## Problem statement
Your output should be the records below, word for word and picture-free.

[Collected data]
□ □ □ □ □

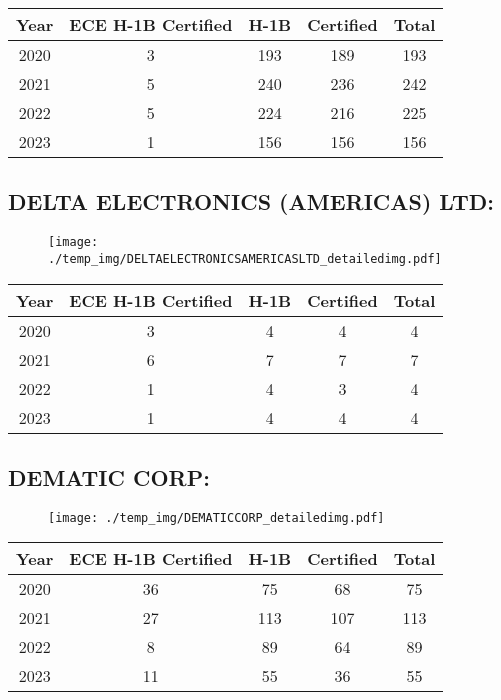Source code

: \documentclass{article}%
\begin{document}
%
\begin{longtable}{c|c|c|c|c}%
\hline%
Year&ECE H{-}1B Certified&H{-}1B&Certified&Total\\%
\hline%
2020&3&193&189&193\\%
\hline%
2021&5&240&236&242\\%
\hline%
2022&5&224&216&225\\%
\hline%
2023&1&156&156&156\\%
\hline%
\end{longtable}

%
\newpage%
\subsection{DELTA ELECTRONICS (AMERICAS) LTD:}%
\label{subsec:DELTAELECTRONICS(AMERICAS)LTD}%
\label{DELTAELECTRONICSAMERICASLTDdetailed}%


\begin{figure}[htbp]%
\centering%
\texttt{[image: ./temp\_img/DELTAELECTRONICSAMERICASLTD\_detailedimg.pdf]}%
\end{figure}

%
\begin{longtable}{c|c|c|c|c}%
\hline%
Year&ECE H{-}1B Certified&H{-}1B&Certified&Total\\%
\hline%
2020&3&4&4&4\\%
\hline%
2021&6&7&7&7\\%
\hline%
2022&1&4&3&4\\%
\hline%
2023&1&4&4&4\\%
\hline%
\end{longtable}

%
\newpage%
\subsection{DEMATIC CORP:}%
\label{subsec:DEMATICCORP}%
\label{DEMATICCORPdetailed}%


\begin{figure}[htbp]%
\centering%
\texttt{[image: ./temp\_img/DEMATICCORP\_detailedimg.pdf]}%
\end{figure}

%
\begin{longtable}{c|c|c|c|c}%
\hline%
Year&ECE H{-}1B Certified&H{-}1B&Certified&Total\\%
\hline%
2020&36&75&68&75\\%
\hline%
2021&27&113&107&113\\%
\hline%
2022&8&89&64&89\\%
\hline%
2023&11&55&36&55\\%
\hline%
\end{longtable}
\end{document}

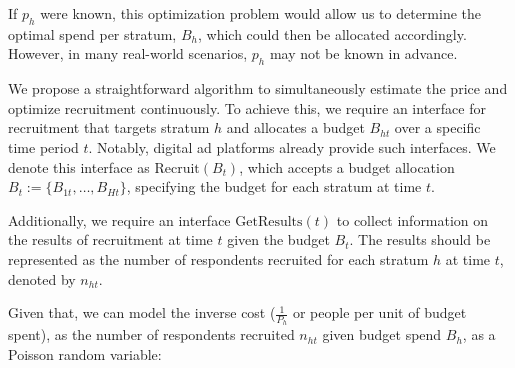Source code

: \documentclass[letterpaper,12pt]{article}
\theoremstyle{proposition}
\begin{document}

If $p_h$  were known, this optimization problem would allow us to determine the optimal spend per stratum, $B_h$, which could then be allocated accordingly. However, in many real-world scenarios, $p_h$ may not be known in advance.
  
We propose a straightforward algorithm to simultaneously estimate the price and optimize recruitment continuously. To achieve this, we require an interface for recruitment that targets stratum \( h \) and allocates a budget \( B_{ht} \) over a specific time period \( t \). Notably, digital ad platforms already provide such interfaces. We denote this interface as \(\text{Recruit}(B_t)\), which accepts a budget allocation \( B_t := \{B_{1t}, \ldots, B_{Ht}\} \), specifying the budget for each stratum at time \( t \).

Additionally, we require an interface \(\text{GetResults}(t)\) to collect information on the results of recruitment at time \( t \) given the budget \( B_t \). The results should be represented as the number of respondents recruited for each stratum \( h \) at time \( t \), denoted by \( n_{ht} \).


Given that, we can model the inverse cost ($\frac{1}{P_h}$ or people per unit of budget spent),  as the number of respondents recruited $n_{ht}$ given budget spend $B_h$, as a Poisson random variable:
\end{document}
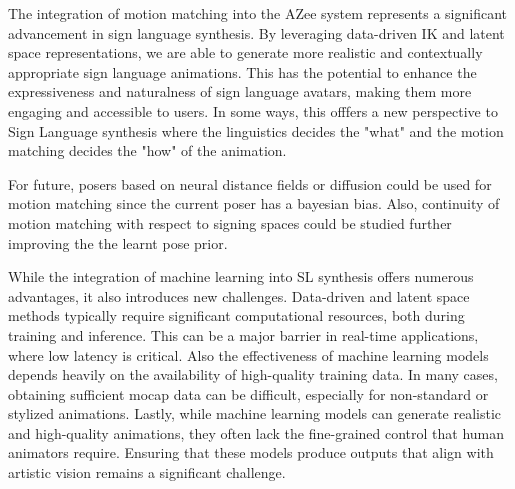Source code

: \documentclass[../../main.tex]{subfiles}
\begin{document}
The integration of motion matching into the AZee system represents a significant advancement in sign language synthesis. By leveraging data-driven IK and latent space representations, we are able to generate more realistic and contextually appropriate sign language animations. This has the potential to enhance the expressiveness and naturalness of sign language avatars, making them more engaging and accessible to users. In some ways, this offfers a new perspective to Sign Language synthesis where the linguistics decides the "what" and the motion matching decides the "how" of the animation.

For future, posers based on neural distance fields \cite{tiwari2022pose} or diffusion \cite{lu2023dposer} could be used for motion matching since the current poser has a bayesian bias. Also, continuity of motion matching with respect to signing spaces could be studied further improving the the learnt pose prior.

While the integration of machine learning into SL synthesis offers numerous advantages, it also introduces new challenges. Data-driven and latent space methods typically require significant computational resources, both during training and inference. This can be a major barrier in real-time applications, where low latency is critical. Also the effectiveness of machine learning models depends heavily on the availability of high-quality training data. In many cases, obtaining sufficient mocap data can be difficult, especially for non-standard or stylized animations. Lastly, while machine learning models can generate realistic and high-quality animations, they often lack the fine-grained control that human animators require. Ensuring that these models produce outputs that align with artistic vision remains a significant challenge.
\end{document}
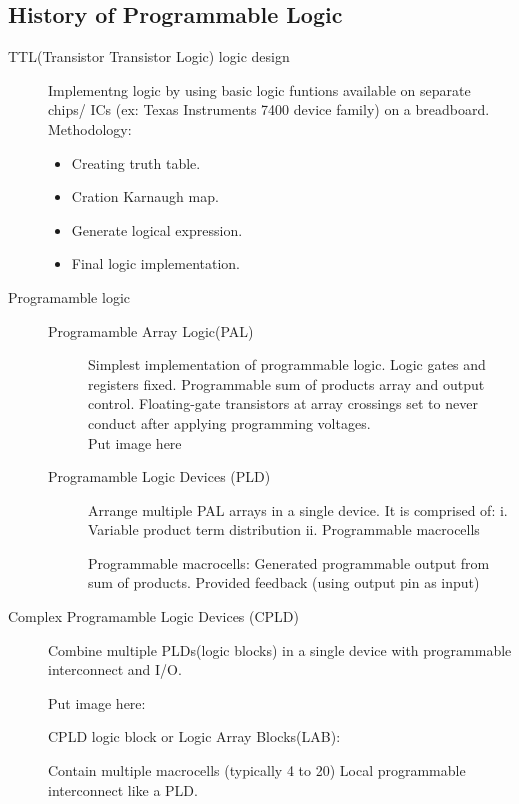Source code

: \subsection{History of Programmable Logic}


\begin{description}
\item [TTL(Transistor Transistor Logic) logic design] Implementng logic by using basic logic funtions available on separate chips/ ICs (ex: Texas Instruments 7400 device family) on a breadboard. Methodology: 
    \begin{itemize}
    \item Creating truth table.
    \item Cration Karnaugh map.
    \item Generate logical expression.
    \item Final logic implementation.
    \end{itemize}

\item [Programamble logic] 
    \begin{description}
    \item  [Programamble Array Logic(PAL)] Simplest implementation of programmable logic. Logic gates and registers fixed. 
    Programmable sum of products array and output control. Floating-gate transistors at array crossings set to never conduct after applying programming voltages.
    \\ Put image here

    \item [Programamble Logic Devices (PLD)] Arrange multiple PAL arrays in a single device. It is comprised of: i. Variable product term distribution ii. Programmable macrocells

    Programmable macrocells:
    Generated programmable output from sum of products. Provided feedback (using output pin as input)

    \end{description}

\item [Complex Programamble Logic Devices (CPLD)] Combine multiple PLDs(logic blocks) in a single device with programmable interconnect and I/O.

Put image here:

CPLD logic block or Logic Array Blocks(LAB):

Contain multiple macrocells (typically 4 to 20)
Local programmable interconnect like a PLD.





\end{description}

□ □ □ □ □

## Answer to this task
Source code

: \documentclass{article}%
\begin{document}
%
\begin{longtable}{c|c|c|c|c}%
\hline%
Year&ECE H{-}1B Certified&H{-}1B&Certified&Total\\%
\hline%
2020&3&193&189&193\\%
\hline%
2021&5&240&236&242\\%
\hline%
2022&5&224&216&225\\%
\hline%
2023&1&156&156&156\\%
\hline%
\end{longtable}

%
\newpage%
\subsection{DELTA ELECTRONICS (AMERICAS) LTD:}%
\label{subsec:DELTAELECTRONICS(AMERICAS)LTD}%
\label{DELTAELECTRONICSAMERICASLTDdetailed}%


\begin{figure}[htbp]%
\centering%
\texttt{[image: ./temp\_img/DELTAELECTRONICSAMERICASLTD\_detailedimg.pdf]}%
\end{figure}

%
\begin{longtable}{c|c|c|c|c}%
\hline%
Year&ECE H{-}1B Certified&H{-}1B&Certified&Total\\%
\hline%
2020&3&4&4&4\\%
\hline%
2021&6&7&7&7\\%
\hline%
2022&1&4&3&4\\%
\hline%
2023&1&4&4&4\\%
\hline%
\end{longtable}

%
\newpage%
\subsection{DEMATIC CORP:}%
\label{subsec:DEMATICCORP}%
\label{DEMATICCORPdetailed}%


\begin{figure}[htbp]%
\centering%
\texttt{[image: ./temp\_img/DEMATICCORP\_detailedimg.pdf]}%
\end{figure}

%
\begin{longtable}{c|c|c|c|c}%
\hline%
Year&ECE H{-}1B Certified&H{-}1B&Certified&Total\\%
\hline%
2020&36&75&68&75\\%
\hline%
2021&27&113&107&113\\%
\hline%
2022&8&89&64&89\\%
\hline%
2023&11&55&36&55\\%
\hline%
\end{longtable}
\end{document}

Source code

: \documentclass[letterpaper,12pt]{article}
\theoremstyle{proposition}
\begin{document}

If $p_h$  were known, this optimization problem would allow us to determine the optimal spend per stratum, $B_h$, which could then be allocated accordingly. However, in many real-world scenarios, $p_h$ may not be known in advance.
  
We propose a straightforward algorithm to simultaneously estimate the price and optimize recruitment continuously. To achieve this, we require an interface for recruitment that targets stratum \( h \) and allocates a budget \( B_{ht} \) over a specific time period \( t \). Notably, digital ad platforms already provide such interfaces. We denote this interface as \(\text{Recruit}(B_t)\), which accepts a budget allocation \( B_t := \{B_{1t}, \ldots, B_{Ht}\} \), specifying the budget for each stratum at time \( t \).

Additionally, we require an interface \(\text{GetResults}(t)\) to collect information on the results of recruitment at time \( t \) given the budget \( B_t \). The results should be represented as the number of respondents recruited for each stratum \( h \) at time \( t \), denoted by \( n_{ht} \).


Given that, we can model the inverse cost ($\frac{1}{P_h}$ or people per unit of budget spent),  as the number of respondents recruited $n_{ht}$ given budget spend $B_h$, as a Poisson random variable:
\end{document}
Source code

: \documentclass[../../main.tex]{subfiles}
\begin{document}
The integration of motion matching into the AZee system represents a significant advancement in sign language synthesis. By leveraging data-driven IK and latent space representations, we are able to generate more realistic and contextually appropriate sign language animations. This has the potential to enhance the expressiveness and naturalness of sign language avatars, making them more engaging and accessible to users. In some ways, this offfers a new perspective to Sign Language synthesis where the linguistics decides the "what" and the motion matching decides the "how" of the animation.

For future, posers based on neural distance fields \cite{tiwari2022pose} or diffusion \cite{lu2023dposer} could be used for motion matching since the current poser has a bayesian bias. Also, continuity of motion matching with respect to signing spaces could be studied further improving the the learnt pose prior.

While the integration of machine learning into SL synthesis offers numerous advantages, it also introduces new challenges. Data-driven and latent space methods typically require significant computational resources, both during training and inference. This can be a major barrier in real-time applications, where low latency is critical. Also the effectiveness of machine learning models depends heavily on the availability of high-quality training data. In many cases, obtaining sufficient mocap data can be difficult, especially for non-standard or stylized animations. Lastly, while machine learning models can generate realistic and high-quality animations, they often lack the fine-grained control that human animators require. Ensuring that these models produce outputs that align with artistic vision remains a significant challenge.
\end{document}
Source code

: \subsection{History of Programmable Logic}


\begin{description}
\item [TTL(Transistor Transistor Logic) logic design] Implementng logic by using basic logic funtions available on separate chips/ ICs (ex: Texas Instruments 7400 device family) on a breadboard. Methodology: 
    \begin{itemize}
    \item Creating truth table.
    \item Cration Karnaugh map.
    \item Generate logical expression.
    \item Final logic implementation.
    \end{itemize}

\item [Programamble logic] 
    \begin{description}
    \item  [Programamble Array Logic(PAL)] Simplest implementation of programmable logic. Logic gates and registers fixed. 
    Programmable sum of products array and output control. Floating-gate transistors at array crossings set to never conduct after applying programming voltages.
    \\ Put image here

    \item [Programamble Logic Devices (PLD)] Arrange multiple PAL arrays in a single device. It is comprised of: i. Variable product term distribution ii. Programmable macrocells

    Programmable macrocells:
    Generated programmable output from sum of products. Provided feedback (using output pin as input)

    \end{description}

\item [Complex Programamble Logic Devices (CPLD)] Combine multiple PLDs(logic blocks) in a single device with programmable interconnect and I/O.

Put image here:

CPLD logic block or Logic Array Blocks(LAB):

Contain multiple macrocells (typically 4 to 20)
Local programmable interconnect like a PLD.





\end{description}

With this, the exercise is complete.